We can have a meeting to discuss this further early next week.

-Nischal

Questions

  • GR Enable/Disable for ISSU ?*
  • EndOfRib
    1. EndOfRib Marker for configs from control-node to agent
    2. EndOfRib Marker for routes from control-node to agent
    3. EndOfRib Marker for routes from agent to control-node
    4. EndOfRib marker be sent per table (per instance) (Currently it is global and hence keeps implementation simpler)
  • Preserve labels, vrf-id across agent restart (Refer to email snippet above)
  • Preserve ifindex across agent restart
  • GR Helper mode is currently configurable in /etc/contrail/contrail-control.conf (Should we add this to schema?
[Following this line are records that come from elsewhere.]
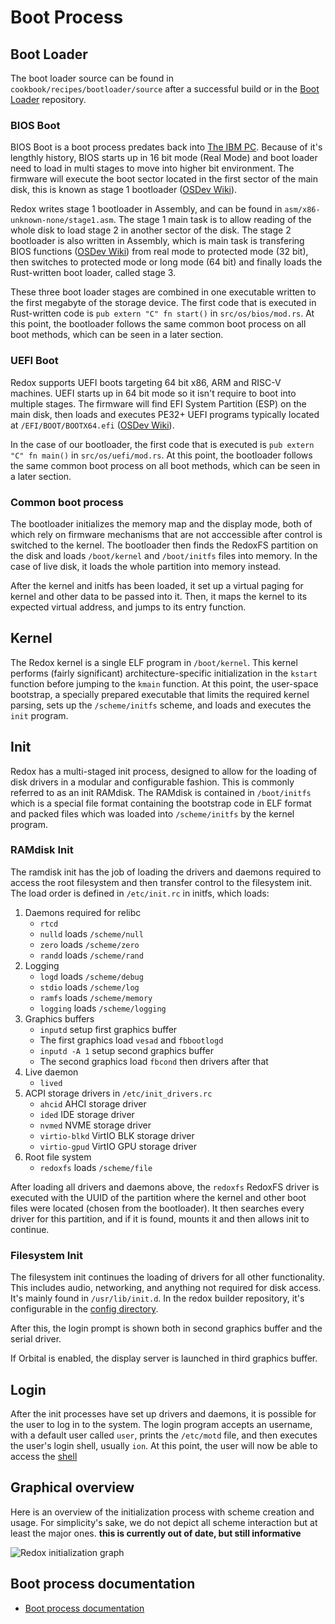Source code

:# Boot Process

## Boot Loader

The boot loader source can be found in `cookbook/recipes/bootloader/source` after a successful build or in the [Boot Loader](https://gitlab.redox-os.org/redox-os/bootloader) repository.

### BIOS Boot

BIOS Boot is a boot process predates back into [The IBM PC](https://dosdays.co.uk/topics/pc_bios.php). Because of it's lengthly history, BIOS starts up in 16 bit mode (Real Mode) and boot loader need to load in multi stages to move into higher bit environment. The firmware will execute the boot sector located in the first sector of the main disk, this is known as stage 1 bootloader ([OSDev Wiki](https://wiki.osdev.org/Boot_Sequence#Master_Boot_Record)).

Redox writes stage 1 bootloader in Assembly, and can be found in `asm/x86-unknown-none/stage1.asm`. The stage 1 main task is to allow reading of the whole disk to load stage 2 in another sector of the disk. The stage 2 bootloader is also written in Assembly, which is main task is transfering BIOS functions ([OSDev Wiki](https://wiki.osdev.org/BIOS#BIOS_functions)) from real mode to protected mode (32 bit), then switches to protected mode or long mode (64 bit) and finally loads the Rust-written boot loader, called stage 3.

These three boot loader stages are combined in one executable written to the first megabyte of the storage device. The first code that is executed in Rust-written code is `pub extern "C" fn start()` in `src/os/bios/mod.rs`. At this point, the bootloader follows the same common boot process on all boot methods, which can be seen in a later section.

### UEFI Boot

Redox supports UEFI boots targeting 64 bit x86, ARM and RISC-V machines. UEFI starts up in 64 bit mode so it isn't require to boot into multiple stages. The firmware will find EFI System Partition (ESP) on the main disk, then loads and executes PE32+ UEFI programs typically located at `/EFI/BOOT/BOOTX64.efi` ([OSDev Wiki](https://wiki.osdev.org/UEFI#Bootable_UEFI_applications)). 

In the case of our bootloader, the first code that is executed is `pub extern "C" fn main()` in `src/os/uefi/mod.rs`. At this point, the bootloader follows the same common boot process on all boot methods, which can be seen in a later section.

### Common boot process

The bootloader initializes the memory map and the display mode, both of which rely on firmware mechanisms that are not acccessible after control is switched to the kernel. The bootloader then finds the RedoxFS partition on the disk and loads `/boot/kernel` and `/boot/initfs` files into memory. In the case of live disk, it loads the whole partition into memory instead.

After the kernel and initfs has been loaded, it set up a virtual paging for kernel and other data to be passed into it. Then, it maps the kernel to its expected virtual address, and jumps to its entry function.

## Kernel

The Redox kernel is a single ELF program in `/boot/kernel`. This kernel performs (fairly significant) architecture-specific initialization in the `kstart` function before jumping to the `kmain` function. At this point, the user-space bootstrap, a specially prepared executable that limits the required kernel parsing, sets up the `/scheme/initfs` scheme, and loads and executes the `init` program.

<!-- TODO: Explain briefly about logger, interrupts, paging and userspace initializations -->

## Init

Redox has a multi-staged init process, designed to allow for the loading of disk drivers in a modular and configurable fashion. This is commonly referred to as an init RAMdisk. The RAMdisk is contained in `/boot/initfs` which is a special file format containing the bootstrap code in ELF format and packed files which was loaded into `/scheme/initfs` by the kernel program.

### RAMdisk Init

The ramdisk init has the job of loading the drivers and daemons required to access the root filesystem and then transfer control to the filesystem init. The load order is defined in `/etc/init.rc` in initfs, which loads:

<!-- TODO: This should be in an entirely a different page -->

1. Daemons required for relibc
    - `rtcd` <!-- TODO: loads what? -->
    - `nulld` loads `/scheme/null`
    - `zero` loads `/scheme/zero`
    - `randd` loads `/scheme/rand`
2. Logging 
    - `logd` loads `/scheme/debug`
    - `stdio` loads `/scheme/log`
    - `ramfs` loads `/scheme/memory`
    - `logging` loads `/scheme/logging`
3. Graphics buffers
    - `inputd` setup first graphics buffer
    - The first graphics load `vesad` and `fbbootlogd`
    - `inputd -A 1` setup second graphics buffer
    - The second graphics load `fbcond` then drivers after that
4. Live daemon
    - `lived` <!-- TODO: loads what? -->
5. ACPI storage drivers in `/etc/init_drivers.rc`
    - `ahcid` AHCI storage driver
    - `ided` IDE storage driver
    - `nvmed` NVME storage driver
    - `virtio-blkd` VirtIO BLK storage driver
    - `virtio-gpud` VirtIO GPU storage driver
6. Root file system
    - `redoxfs` loads `/scheme/file`

After loading all drivers and daemons above, the `redoxfs` RedoxFS driver is executed with the UUID of the partition where the kernel and other boot files were located (chosen from the bootloader). It then searches every driver for this partition, and if it is found, mounts it and then allows init to continue.

### Filesystem Init

The filesystem init continues the loading of drivers for all other functionality. This includes audio, networking, and anything not required for disk access. It's mainly found in `/usr/lib/init.d`. In the redox builder repository, it's configurable in the [config directory](https://gitlab.redox-os.org/redox-os/redox/-/tree/master/config).

After this, the login prompt is shown both in second graphics buffer and the serial driver.

If Orbital is enabled, the display server is launched in third graphics buffer.

## Login

After the init processes have set up drivers and daemons, it is possible for the user to log in to the system. The login program accepts an username, with a default user called `user`, prints the `/etc/motd` file, and then executes the user's login shell, usually `ion`. At this point, the user will now be able to access the [shell](./shell.md)

<!-- TODO: Tell people how to switch between graphics buffer using Super Key -->

## Graphical overview

Here is an overview of the initialization process with scheme creation and usage. For simplicity's sake, we do not depict all scheme interaction but at least the major ones. **this is currently out of date, but still informative**

![Redox initialization graph](./assets/init.svg "Redox initialization graph")

## Boot process documentation

- [Boot process documentation](https://wiki.osdev.org/Boot_Sequence)
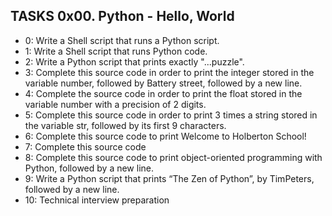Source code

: ## TASKS 0x00. Python - Hello, World
- 0: Write a Shell script that runs a Python script.
- 1: Write a Shell script that runs Python code.
- 2: Write a Python script that prints exactly "...puzzle". 
- 3: Complete this source code in order to print the integer stored in the variable number, followed by Battery street, followed by a new line.
- 4: Complete the source code in order to print the float stored in the variable number with a precision of 2 digits.
- 5: Complete this source code in order to print 3 times a string stored in the variable str, followed by its first 9 characters.
- 6: Complete this source code to print Welcome to Holberton School!
- 7: Complete this source code
- 8: Complete this source code to print object-oriented programming with Python, followed by a new line.
- 9: Write a Python script that prints “The Zen of Python”, by TimPeters, followed by a new line.
- 10: Technical interview preparation
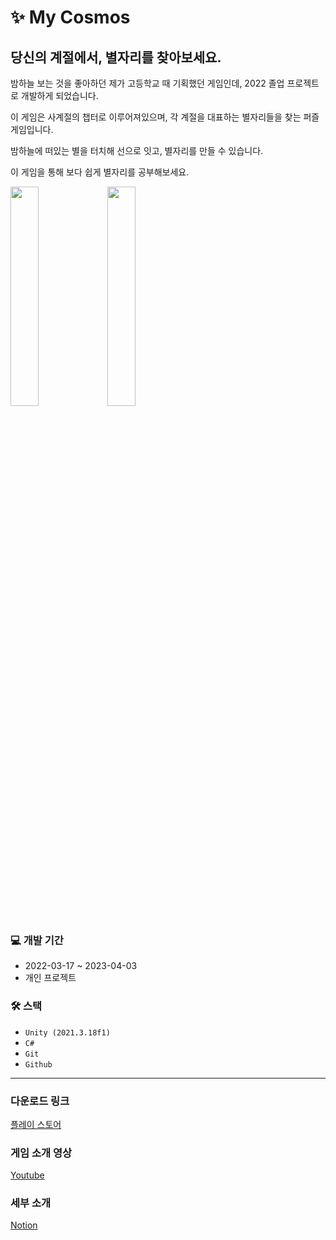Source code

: # ✨ My Cosmos
## 당신의 계절에서, 별자리를 찾아보세요.
밤하늘 보는 것을 좋아하던 제가 고등학교 때 기획했던 게임인데, 2022 졸업 프로젝트로 개발하게 되었습니다.  

이 게임은 사계절의 챕터로 이루어져있으며, 각 계절을 대표하는 별자리들을 찾는 퍼즐 게임입니다.

밤하늘에 떠있는 별을 터치해 선으로 잇고, 별자리를 만들 수 있습니다.

이 게임을 통해 보다 쉽게 별자리를 공부해보세요.

<div>
<img width="30%" src="https://user-images.githubusercontent.com/67315989/169975993-df4ad170-454c-445b-b339-f1e53a5ff478.JPG">
<img width="30%" src="https://user-images.githubusercontent.com/67315989/169976724-0d51f78a-73ef-4aab-8890-86adf33021e9.JPG">
</div>

### 💻 개발 기간
- 2022-03-17 ~ 2023-04-03
- 개인 프로젝트

### 🛠 스택
- `Unity (2021.3.18f1)`
- `C#`
- `Git`
- `Github`

---

### 다운로드 링크
[플레이 스토어](https://play.google.com/store/apps/details?id=com.JUHEE.MyCosmos)

### 게임 소개 영상
[Youtube](https://youtube.com/shorts/-PJ5V7esZ9Q?feature=share)

### 세부 소개
[Notion](https://juring.notion.site/My-Cosmos-325d5188a57c400b84f5b599d6032465?pvs=4)
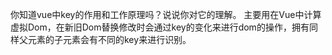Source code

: 你知道vue中key的作用和工作原理吗？说说你对它的理解。
主要用在Vue中计算虚拟Dom，在新旧Dom替换修改时会通过key的变化来进行dom的操作，拥有同样父元素的子元素会有不同的key来进行识别。

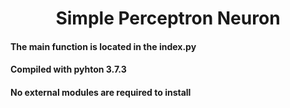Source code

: <h1 align="center">Simple Perceptron Neuron</h1>
<h4>The main function is located in the index.py</h4>
<h4>Compiled with pyhton 3.7.3</h4>
<h4>No external modules are required to install</h4>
We already have GR time values configurable via schema)

Helper code to create VNs and VMs

#!/usr/bin/env ruby

@vn_prefix = "network_"
@vm_prefix = "vm_"
@vns = 10
@vms_per_vn = 6

def setup_misc
    puts `nova flavor-create --is-public True m1.utiny 6 512 10 1`
    puts `nova keypair-add contrail > contrail.pem`   
end

def setup_networks
    1.upto(@vns) { |i|
        net = "#{@vn_prefix}#{i}"
        puts `neutron net-create #{net}`
        puts `neutron subnet-create #{net} 192.168.#{i}.0/24`
    }
end

def setup_vm_image
    puts `sshpass -p c0ntrail123 scp /cs-shared/ananth/images/xenial-server-cloudimg-amd64-disk1.img root@10.84.13.20:.`
    puts `glance image-create --container-format bare --disk-format qcow2 --file xenial-server-cloudimg-amd64-disk1.img --progress --name ubuntu-xenial`
end

def setup_docker_image
    `bash -c "cd /opt/contrail/utils; fab add_images:phusion-baseimage-enablesshd"`
end

def setup_instances (image = "phusion-baseimage-enablesshd")
    1.upto(@vns) { |i|
        net = "#{@vn_prefix}#{i}"
        cmd = "neutron net-show #{net} --fields id -f shell"
        o = `#{cmd}`
        next if o.chomp !~ /\"([a-z0-9\-]+)\"/
        net_id = $1
        1.upto(@vms_per_vn) { |j|
            puts `nova boot --image #{image} --flavor m1.utiny --key_name contrail --poll --nic net-id=#{net_id} --availability-zone nova:a6s20 u-a6s20-vn#{i}-vm#{j}`
            puts `nova boot --image #{image} --flavor m1.utiny --key_name contrail --poll --nic net-id=#{net_id} --availability-zone nova:a6s1 u-a6s1-vn#{i}-vm#{j}`
        }
    }
end

def setup
    setup_misc
    setup_networks
    setup_docker_image
end

# setup
setup_instances("phusion-baseimage-enablesshd")